[Critique] Good Boys: Le Supergrave des pré-ados

Caractéristiques

  • Réalisateur(s) : Gene Stupnitsky
  • Avec : Jacob Tremblay, Keith L. Williams, Brady Noon, Molly Gordon et Midori Francis
  • Distributeur : Universal Pictures International France
  • Genre : Comédie
  • Nationalité : USA
  • Durée : 90 minutes
  • Date de sortie : 21 Août 2019

Une comédie sympathique…

Premier long-métrage de Gene Stupnitsky, écrit par Lee Eisenberg et le réalisateur (que l’on retrouvait aux commandes de la série The Office US) et produit par Seth Rogen (Sausage Party), Good Boys sort en salles le 21 Août 2019. Et autant dire qu’avec tout ce petit monde pour nous pondre une comédie, le pari était surement gagné d’avance. Est-ce le cas ? Le film raconte l’histoire de Max, Thor et Lucas, douze ans. Le trio panique complètement, après avoir été invités à leur première fête parce qu’ils ne savent pas comment embrasser. À la recherche de conseils, Max, flanqué de ses deux inséparables amis, décide d’utiliser le drone de son père – auquel il n’a évidemment pas le droit de toucher – pour espionner la voisine et son petit ami. Mais tout prend une très mauvaise tournure quand l’appareil est détruit. Désespérés de devoir le remplacer avant le retour du père de Max, les garçons sèchent les cours pour se lancer dans une véritable odyssée, ponctuée par des choix plus catastrophiques les uns que les autres.

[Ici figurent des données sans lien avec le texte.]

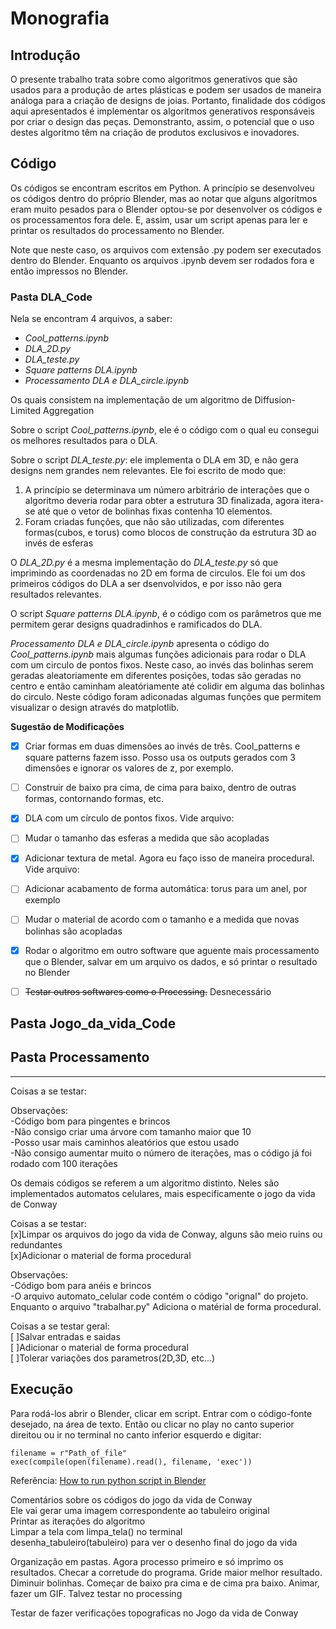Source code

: # Monografia

## Introdução
O presente trabalho trata sobre como algoritmos generativos que são usados para a produção de artes plásticas e podem ser usados de maneira análoga para a criação de designs de joias. Portanto,  finalidade dos códigos aqui apresentados é implementar os algoritmos generativos responsáveis por criar o design das peças. Demonstranto, assim, o potencial que o uso destes algoritmo têm na criação de produtos exclusivos e inovadores.<br>

## Código
Os códigos se encontram escritos em Python. A princípio se desenvolveu os códigos dentro do próprio Blender, mas ao notar que alguns algoritmos eram muito pesados para o Blender optou-se por desenvolver os códigos e os processamentos fora dele. E, assim, usar um script apenas para ler e printar os resultados do processamento no Blender.<br>

Note que neste caso, os arquivos com extensão .py podem ser executados dentro do Blender. Enquanto os arquivos .ipynb devem ser rodados fora e então impressos no Blender.<br>

### Pasta DLA_Code

Nela se encontram 4 arquivos, a saber:

- *Cool_patterns.ipynb* <br>
- *DLA_2D.py*<br>
- *DLA_teste.py*<br>
- *Square patterns DLA.ipynb*<br>
- *Processamento DLA e DLA_circle.ipynb*<br>

Os quais consistem na implementação de um algoritmo de Diffusion-Limited Aggregation<br>

Sobre o script *Cool_patterns.ipynb*, ele é o código com o qual eu consegui os melhores resultados para o DLA.


Sobre o script *DLA_teste.py*: ele implementa o DLA em 3D, e não gera designs nem grandes nem relevantes. Ele foi escrito de modo que:

1. A princípio se determinava um número arbitrário de interações que o algoritmo deveria rodar para obter a estrutura 3D finalizada,
agora itera-se até que o vetor de bolinhas fixas contenha 10 elementos.<br>
2. Foram criadas funções, que não são utilizadas, com diferentes formas(cubos, e torus) como blocos de construção da estrutura 3D ao invés de esferas <br>

O *DLA_2D.py* é a mesma implementação do *DLA_teste.py* só que imprimindo as coordenadas no 2D em forma de circulos. Ele foi um dos primeiros códigos do DLA a ser dsenvolvidos, e por isso não gera resultados relevantes.

O script *Square patterns DLA.ipynb*, é o código com os parâmetros que me permitem gerar designs quadradinhos e ramificados do DLA. 

*Processamento DLA e DLA_circle.ipynb* apresenta o código do *Cool_patterns.ipynb* mais algumas funções adicionais para rodar o DLA com um circulo de pontos fixos. Neste caso, ao invés das bolinhas serem geradas aleatoriamente em diferentes posições, todas são geradas no centro e então caminham aleatóriamente até colidir em alguma das bolinhas do circulo. Neste código foram adiconadas algumas funções que permitem visualizar o design através do matplotlib.


**Sugestão de Modificações**
- [x] Criar formas em duas dimensões ao invés de três. Cool_patterns e square patterns fazem isso. Posso usa os outputs gerados com 3 dimensões e ignorar os valores de z, por exemplo.<br>
- [ ] Construir de baixo pra cima, de cima para baixo, dentro de outras formas, contornando formas, etc.<br>
- [x] DLA com um círculo de pontos fixos. Vide arquivo:<br>
- [ ] Mudar o tamanho das esferas a medida que são acopladas<br>
- [x] Adicionar textura de metal. Agora eu faço isso de maneira procedural. Vide arquivo: <br>
- [ ] Adicionar acabamento de forma automática: torus para um anel, por exemplo<br>
- [ ] Mudar o material de acordo com o tamanho e a medida que novas bolinhas são acopladas<br>
- [x] Rodar o algoritmo em outro software que aguente mais processamento que o Blender, salvar em um arquivo os dados, e só printar o resultado no Blender<br>
- [ ] ~~Testar outros softwares como o Processing.~~ Desnecessário <br>


## Pasta Jogo_da_vida_Code

## Pasta Processamento


--------------------

Coisas a se testar:<br>
	
Observações:<br>
	-Código bom para pingentes e brincos<br>
	-Não consigo criar uma árvore com tamanho maior que 10<br>
	-Posso usar mais caminhos aleatórios que estou usado<br>
	-Não consigo aumentar muito o número de iterações, mas o código já foi rodado com 100 iterações<br>

Os demais códigos se referem a um algoritmo distinto. Neles são implementados automatos celulares, mais especificamente o jogo da vida de Conway<br>

Coisas a se testar:<br>
	[x]Limpar os arquivos do jogo da vida de Conway, alguns são meio ruins ou redundantes<br>
	[x]Adicionar o material de forma procedural<br>

Observações:<br>
	-Código bom para anéis e brincos<br>
	-O arquivo automato_celular code contém o código "orignal" do projeto. Enquanto o arquivo "trabalhar.py" Adiciona o matérial de forma procedural.<br>


Coisas a se testar geral:<br>
	[ ]Salvar entradas e saidas<br>
	[ ]Adicionar o material de forma procedural<br>
	[ ]Tolerar variações dos parametros(2D,3D, etc...)<br>

## Execução

Para rodá-los abrir o Blender, clicar em script. Entrar com o código-fonte desejado, na área de texto. Então ou clicar no play no canto superior direitou ou ir no terminal no canto inferior esquerdo e digitar:<br>

```
filename = r"Path_of_file"
exec(compile(open(filename).read(), filename, 'exec'))
```

Referência: [How to run python script in Blender](https://learnsharewithdp.wordpress.com/2018/08/27/how-to-run-a-python-script-in-blender/)

Comentários sobre os códigos do jogo da vida de Conway <br>
Ele vai gerar uma imagem correspondente ao tabuleiro original<br>
Printar as iterações do algoritmo<br>
Limpar a tela com limpa_tela() no terminal<br>
desenha_tabuleiro(tabuleiro) para ver o desenho final do jogo da vida<br> 


Organização em pastas. Agora processo primeiro e só imprimo os resultados. Checar a corretude do programa. Gride maior melhor resultado. Diminuir bolinhas. Começar de baixo pra cima e de cima pra baixo. Animar, fazer um GIF. Talvez testar no processing

Testar de fazer verificações topograficas no Jogo da vida de Conway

Les comédies sur les pré-ados sont assez rares au cinéma pour que, quand un sort en salles, l’on s’y intéresse. Évidemment, dans ce genre, Les Goonies se hausse dans le haut du panier mais Good Boys ne s’en sort pas si mal. Les scénaristes Lee Eisenberg et Gene Stupnitsky s’appuient sur une époque charnière de l’enfance. Nos trois héros, amis d’enfances, rentrent en sixième, ne connaissent pas encore ce qu’est le sexe et veulent faire partie des gens cools du collège. E,t malgré une aventure rocambolesque à souhait, le film tape dans le ton juste avec des amis d’enfances qui, malgré le lien qui les unis, n’ont plus les mêmes priorités. On sent que même si c’est une comédie, les scénaristes ont voulu raconter une histoire sur une période charnière, et la relation entre les amis semble assez crédible, même si elle est un peu poussée vers de la caricature. D’où notre comparaison avec Supergrave (aussi produit par Seth Rogen), qui s’intéressait à l’amitié à la fin du lycée. D’ailleurs, il n’est pas étonnant de retrouver Rogen à la production. Outre les thèmes assez similaires, les éléments comiques le sont aussi. Assez en dessous de la ceinture, même si ici c’est légèrement moins le cas. L’humour de Good Boys est d’ailleurs assez bon. Que ce soit les gags physiques, les répliques ou encore la non compréhension des personnages pour ce qui se trame autour d’eux, la plupart des situations feront rire le spectateur. Enfin, même la fin nous a surprise, ne tombant pas dans le happy ending facile mais une fin douce amère qui semble logique et plutôt réaliste.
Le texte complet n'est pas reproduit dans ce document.